### INPUT
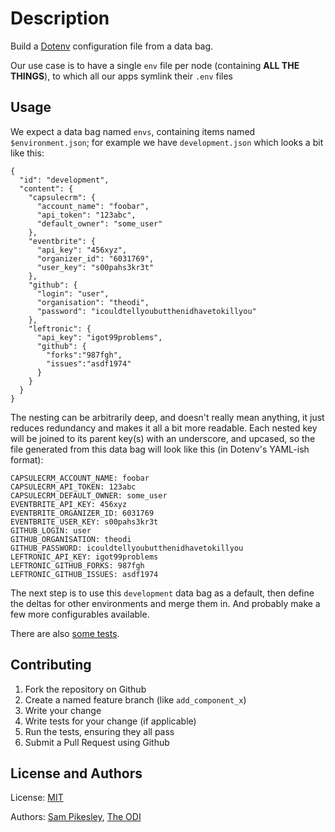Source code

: Description
===========

Build a [Dotenv](https://github.com/bkeepers/dotenv) configuration file from a data bag.

Our use case is to have a single `env` file per node (containing **ALL THE THINGS**), to which all our apps symlink their `.env` files

Usage
-----

We expect a data bag named `envs`, containing items named `$environment.json`; for example we have `development.json` which looks a bit like this:

    {
      "id": "development",
      "content": {
        "capsulecrm": {
          "account_name": "foobar",
          "api_token": "123abc",
          "default_owner": "some_user"
        },
        "eventbrite": {
          "api_key": "456xyz",
          "organizer_id": "6031769",
          "user_key": "s00pahs3kr3t"
        },
        "github": {
          "login": "user",
          "organisation": "theodi",
          "password": "icouldtellyoubutthenidhavetokillyou"
        },
        "leftronic": {
          "api_key": "igot99problems",
          "github": {
            "forks":"987fgh",
            "issues":"asdf1974"
          }
        }
      }
    }

The nesting can be arbitrarily deep, and doesn't really mean anything, it just reduces redundancy and makes it all a bit more readable. Each nested key will be joined to its parent key(s) with an underscore, and upcased, so the file generated from this data bag will look like this (in Dotenv's YAML-ish format):

    CAPSULECRM_ACCOUNT_NAME: foobar
    CAPSULECRM_API_TOKEN: 123abc
    CAPSULECRM_DEFAULT_OWNER: some_user
    EVENTBRITE_API_KEY: 456xyz
    EVENTBRITE_ORGANIZER_ID: 6031769
    EVENTBRITE_USER_KEY: s00pahs3kr3t
    GITHUB_LOGIN: user
    GITHUB_ORGANISATION: theodi
    GITHUB_PASSWORD: icouldtellyoubutthenidhavetokillyou
    LEFTRONIC_API_KEY: igot99problems
    LEFTRONIC_GITHUB_FORKS: 987fgh
    LEFTRONIC_GITHUB_ISSUES: asdf1974

The next step is to use this `development` data bag as a default, then define the deltas for other environments and merge them in. And probably make a few more configurables available.

There are also [some tests](https://github.com/theodi/cuke-chef/blob/master/features/envcookbook/envcookbook.feature).

Contributing
------------

1. Fork the repository on Github
2. Create a named feature branch (like `add_component_x`)
3. Write your change
4. Write tests for your change (if applicable)
5. Run the tests, ensuring they all pass
6. Submit a Pull Request using Github

License and Authors
-------------------

License: [MIT](http://opensource.org/licenses/MIT)

Authors: [Sam Pikesley](http://twitter.com/pikesley), [The ODI](http://twitter.com/theoditech)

### WHAT THE TASK REQUIRES
Filter the lines above, keeping each one that contains the string "foobar".

### COMPLETED TASK
          "account_name": "foobar",
    CAPSULECRM_ACCOUNT_NAME: foobar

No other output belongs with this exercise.